** Material shown follows **

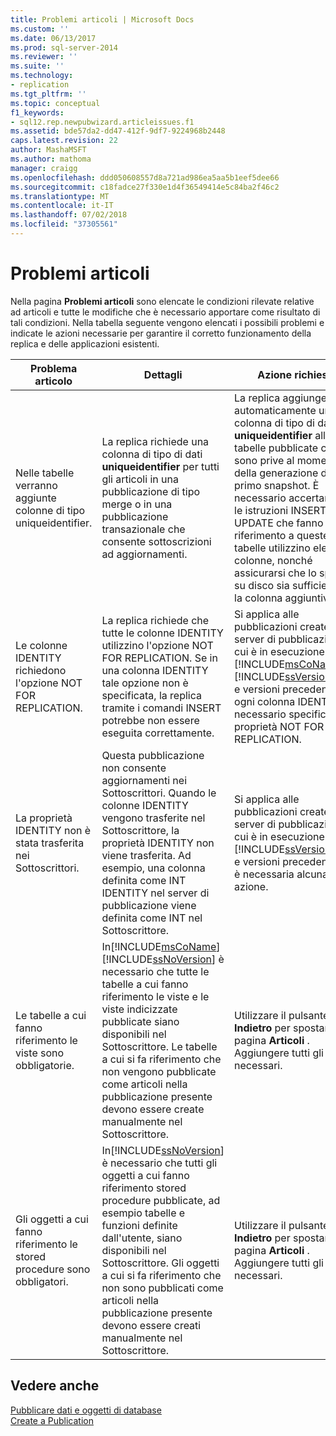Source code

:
 ```yaml
---
title: Problemi articoli | Microsoft Docs
ms.custom: ''
ms.date: 06/13/2017
ms.prod: sql-server-2014
ms.reviewer: ''
ms.suite: ''
ms.technology:
- replication
ms.tgt_pltfrm: ''
ms.topic: conceptual
f1_keywords:
- sql12.rep.newpubwizard.articleissues.f1
ms.assetid: bde57da2-dd47-412f-9df7-9224968b2448
caps.latest.revision: 22
author: MashaMSFT
ms.author: mathoma
manager: craigg
ms.openlocfilehash: ddd050608557d8a721ad986ea5aa5b1eef5dee66
ms.sourcegitcommit: c18fadce27f330e1d4f36549414e5c84ba2f46c2
ms.translationtype: MT
ms.contentlocale: it-IT
ms.lasthandoff: 07/02/2018
ms.locfileid: "37305561"
---
```

# <a name="article-issues"></a>Problemi articoli
  Nella pagina **Problemi articoli** sono elencate le condizioni rilevate relative ad articoli e tutte le modifiche che è necessario apportare come risultato di tali condizioni. Nella tabella seguente vengono elencati i possibili problemi e indicate le azioni necessarie per garantire il corretto funzionamento della replica e delle applicazioni esistenti.  
  
|Problema articolo|Dettagli|Azione richiesta|  
|-------------------|-------------|---------------------|  
|Nelle tabelle verranno aggiunte colonne di tipo uniqueidentifier.|La replica richiede una colonna di tipo di dati **uniqueidentifier** per tutti gli articoli in una pubblicazione di tipo merge o in una pubblicazione transazionale che consente sottoscrizioni ad aggiornamenti.|La replica aggiunge automaticamente una colonna di tipo di dati **uniqueidentifier** alle tabelle pubblicate che ne sono prive al momento della generazione del primo snapshot. È necessario accertarsi che le istruzioni INSERT e UPDATE che fanno riferimento a queste tabelle utilizzino elenchi di colonne, nonché assicurarsi che lo spazio su disco sia sufficiente per la colonna aggiuntiva.|  
|Le colonne IDENTITY richiedono l'opzione NOT FOR REPLICATION.|La replica richiede che tutte le colonne IDENTITY utilizzino l'opzione NOT FOR REPLICATION. Se in una colonna IDENTITY tale opzione non è specificata, la replica tramite i comandi INSERT potrebbe non essere eseguita correttamente.|Si applica alle pubblicazioni create in server di pubblicazioni in cui è in esecuzione [!INCLUDE[msCoName](../../includes/msconame-md.md)] [!INCLUDE[ssVersion2000](../../includes/ssversion2000-md.md)] e versioni precedenti. Per ogni colonna IDENTITY, è necessario specificare la proprietà NOT FOR REPLICATION.|  
|La proprietà IDENTITY non è stata trasferita nei Sottoscrittori.|Questa pubblicazione non consente aggiornamenti nei Sottoscrittori. Quando le colonne IDENTITY vengono trasferite nel Sottoscrittore, la proprietà IDENTITY non viene trasferita. Ad esempio, una colonna definita come INT IDENTITY nel server di pubblicazione viene definita come INT nel Sottoscrittore.|Si applica alle pubblicazioni create in server di pubblicazioni in cui è in esecuzione [!INCLUDE[ssVersion2000](../../includes/ssversion2000-md.md)] e versioni precedenti. Non è necessaria alcuna azione.|  
|Le tabelle a cui fanno riferimento le viste sono obbligatorie.|In[!INCLUDE[msCoName](../../includes/msconame-md.md)] [!INCLUDE[ssNoVersion](../../includes/ssnoversion-md.md)] è necessario che tutte le tabelle a cui fanno riferimento le viste e le viste indicizzate pubblicate siano disponibili nel Sottoscrittore. Le tabelle a cui si fa riferimento che non vengono pubblicate come articoli nella pubblicazione presente devono essere create manualmente nel Sottoscrittore.|Utilizzare il pulsante **Indietro** per spostarsi sulla pagina **Articoli** . Aggiungere tutti gli oggetti necessari.|  
|Gli oggetti a cui fanno riferimento le stored procedure sono obbligatori.|In[!INCLUDE[ssNoVersion](../../includes/ssnoversion-md.md)] è necessario che tutti gli oggetti a cui fanno riferimento stored procedure pubblicate, ad esempio tabelle e funzioni definite dall'utente, siano disponibili nel Sottoscrittore. Gli oggetti a cui si fa riferimento che non sono pubblicati come articoli nella pubblicazione presente devono essere creati manualmente nel Sottoscrittore.|Utilizzare il pulsante **Indietro** per spostarsi sulla pagina **Articoli** . Aggiungere tutti gli oggetti necessari.|  
  
## <a name="see-also"></a>Vedere anche  
 [Pubblicare dati e oggetti di database](publish/publish-data-and-database-objects.md)   
 [Create a Publication](publish/create-a-publication.md)  
  
  

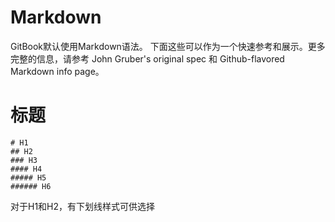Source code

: # Markdown

GitBook默认使用Markdown语法。
下面这些可以作为一个快速参考和展示。更多完整的信息，请参考 John Gruber's original spec 和 Github-flavored Markdown info page。

# 标题

```
# H1
## H2
### H3
#### H4
##### H5
###### H6
```

对于H1和H2，有下划线样式可供选择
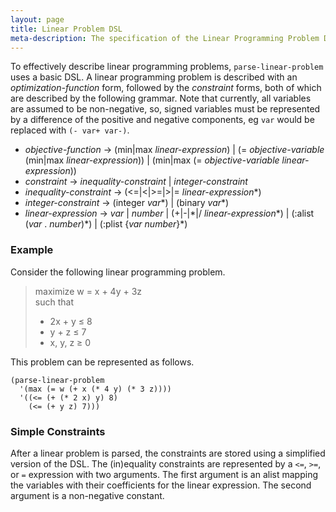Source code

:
 ```yaml
---
layout: page
title: Linear Problem DSL
meta-description: The specification of the Linear Programming Problem DSL
---
```


To effectively describe linear programming problems, `parse-linear-problem` uses a basic DSL.
A linear programming problem is described with an *optimization-function* form, followed by the *constraint* forms, both of which are described by the following grammar.
Note that currently, all variables are assumed to be non-negative, so, signed variables must be represented by a difference of the positive and negative components, eg `var` would be replaced with `(- var+ var-)`.

+ *objective-function* &#x2192; (min\|max *linear-expression*) \| (= *objective-variable* (min\|max *linear-expression*)) \| (min\|max (= *objective-variable* *linear-expression*))  
+ *constraint* &#x2192; *inequality-constraint* \| *integer-constraint*  
+ *inequality-constraint* &#x2192; (<=\|<\|>=\|>\|= *linear-expression*\*)  
+ *integer-constraint* &#x2192; (integer *var*\*) \| (binary *var*\*)  
+ *linear-expression* &#x2192; *var* \| *number* \| (\+\|\-\|\*\|/ *linear-expression*\*) \| (:alist (*var* . *number*)\*) \| (:plist {*var* *number*}\*)


### Example
Consider the following linear programming problem.
> maximize  w = x + 4y + 3z  
> such that  
> * 2x + y &#x2264; 8  
> * y + z &#x2264; 7
> * x, y, z &#x2265; 0

This problem can be represented as follows.
```common-lisp
(parse-linear-problem
  '(max (= w (+ x (* 4 y) (* 3 z))))
  '((<= (+ (* 2 x) y) 8)
    (<= (+ y z) 7)))
```


### Simple Constraints
After a linear problem is parsed, the constraints are stored using a simplified version of the DSL.
The (in)equality constraints are represented by a `<=`, `>=`, or `=` expression with two arguments.
The first argument is an alist mapping the variables with their coefficients for the linear expression.
The second argument is a non-negative constant.
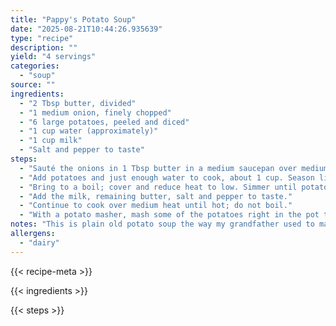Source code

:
 ```yaml
---
title: "Pappy's Potato Soup"
date: "2025-08-21T10:44:26.935639"
type: "recipe"
description: ""
yield: "4 servings"
categories:
  - "soup"
source: ""
ingredients:
  - "2 Tbsp butter, divided"
  - "1 medium onion, finely chopped"
  - "6 large potatoes, peeled and diced"
  - "1 cup water (approximately)"
  - "1 cup milk"
  - "Salt and pepper to taste"
steps:
  - "Sauté the onions in 1 Tbsp butter in a medium saucepan over medium-high heat until softened."
  - "Add potatoes and just enough water to cook, about 1 cup. Season lightly with salt."
  - "Bring to a boil; cover and reduce heat to low. Simmer until potatoes are tender, about 15 minutes."
  - "Add the milk, remaining butter, salt and pepper to taste."
  - "Continue to cook over medium heat until hot; do not boil."
  - "With a potato masher, mash some of the potatoes right in the pot to slightly thicken the soup."
notes: "This is plain old potato soup the way my grandfather used to make it. It is so good and very easy."
allergens:
  - "dairy"
---
```


{{< recipe-meta >}}

{{< ingredients >}}

{{< steps >}}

** End of Material shown **

Show every line above in which the word "This" occurs.

This problem can be represented as follows.
notes: "This is plain old potato soup the way my grandfather used to make it. It is so good and very easy."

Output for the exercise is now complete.